Question

The efficiency of a Carnot engine operating between a reservoir and an sink is \( \eta \). If the temperature of the reservoir is increased by 50% and that of the sink is decreased by 50%, the new efficiency will be:

• A. \( \frac{\eta}{2} \)
• B. \( 4\eta \)
• C. \( \frac{200\eta}{3} \)
• D. \( \frac{\eta}{4} \)

Hint:

In problems involving the efficiency of a Carnot engine, remember that efficiency depends on the ratio of the temperatures of the hot and cold bodies.

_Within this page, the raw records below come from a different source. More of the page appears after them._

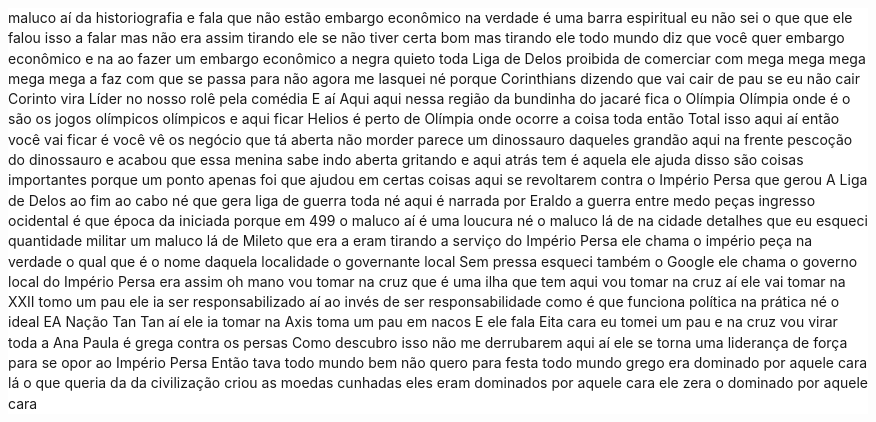 maluco aí da historiografia e fala que
não estão embargo econômico na verdade é
uma barra espiritual eu não sei o que
que ele falou isso a falar mas não era
assim tirando ele se não tiver certa bom
mas tirando ele todo mundo diz que você
quer embargo econômico e na ao fazer um
embargo econômico a negra quieto toda
Liga de Delos proibida de comerciar com
mega mega mega mega mega a faz com que
se passa para não agora me lasquei né
porque Corinthians dizendo que vai cair
de pau se eu não cair Corinto vira Líder
no nosso rolê pela comédia E aí Aqui
aqui nessa região da bundinha do jacaré
fica o
Olímpia Olímpia onde é o são os jogos
olímpicos olímpicos e aqui ficar Helios
é perto de Olímpia onde ocorre a coisa
toda então Total isso aqui aí então você
vai ficar é você vê os negócio que tá
aberta não morder parece um dinossauro
daqueles grandão aqui na frente pescoção
do dinossauro e acabou que essa menina
sabe indo aberta gritando e aqui atrás
tem é aquela ele ajuda disso são coisas
importantes porque um
ponto apenas foi que ajudou
em certas coisas aqui se revoltarem
contra o Império Persa que gerou A Liga
de Delos ao fim ao cabo né que gera liga
de guerra toda né aqui é narrada por
Eraldo a guerra entre medo peças
ingresso ocidental é que época da
iniciada porque em 499 o maluco aí é uma
loucura né o maluco lá de na cidade
detalhes que eu esqueci quantidade
militar um maluco lá de Mileto que era a
eram tirando a serviço do Império Persa
ele chama o império peça na verdade o
qual que é o nome daquela localidade o
governante local Sem pressa esqueci
também
o Google ele chama o governo local do
Império Persa era assim oh mano vou
tomar na cruz que é uma ilha que tem
aqui vou tomar na cruz aí ele vai tomar
na XXII tomo um pau ele ia ser
responsabilizado aí ao invés de ser
responsabilidade como é que funciona
política na prática né o ideal EA Nação
Tan Tan aí ele ia tomar na Axis toma um
pau em nacos E ele fala Eita cara eu
tomei um pau e na cruz vou virar toda a
Ana Paula é grega contra os
persas Como descubro isso não me
derrubarem aqui aí ele se torna uma
liderança de força para se opor ao
Império Persa Então tava todo mundo bem
não quero para festa todo mundo grego
era dominado por aquele cara lá o que
queria da da civilização criou as moedas
cunhadas eles eram dominados por aquele
cara ele zera o dominado por aquele cara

When the temperatures of either body are changed, adjust the equation accordingly and solve for the new efficiency.

Answer 1

The Correct Option is C

The efficiency of a Carnot engine is given by the formula: \[ \eta = 1 - \frac{T_2}{T_1} \] Where: - \( \eta \) is the efficiency, - \( T_1 \) is the temperature of the reservoir (hot body), - \( T_2 \) is the temperature of the sink (cold body). Now, if the temperature of the reservoir is increased by 50%, the new temperature \( T_1' \) will be: \[ T_1' = 1.5 \times T_1 \] If the temperature of the sink is decreased by 50%, the new temperature \( T_2' \) will be: \[ T_2' = 0.5 \times T_2 \] Thus, the new efficiency \( \eta' \) will be: \[ \eta' = 1 - \frac{T_2'}{T_1'} = 1 - \frac{0.5 \times T_2}{1.5 \times T_1} \] Simplifying: \[ \eta' = 1 - \frac{T_2}{3T_1} = \frac{3T_1 - T_2}{3T_1} \] Since \( \eta = 1 - \frac{T_2}{T_1} \), the original efficiency is \( \eta = \frac{T_1 - T_2}{T_1} \). Thus, the new efficiency \( \eta' \) becomes: \[ \eta' = \frac{3(T_1 - T_2)}{3T_1} = \frac{200 \eta}{3} \] Hence, the new efficiency is \( \frac{200\eta}{3} \).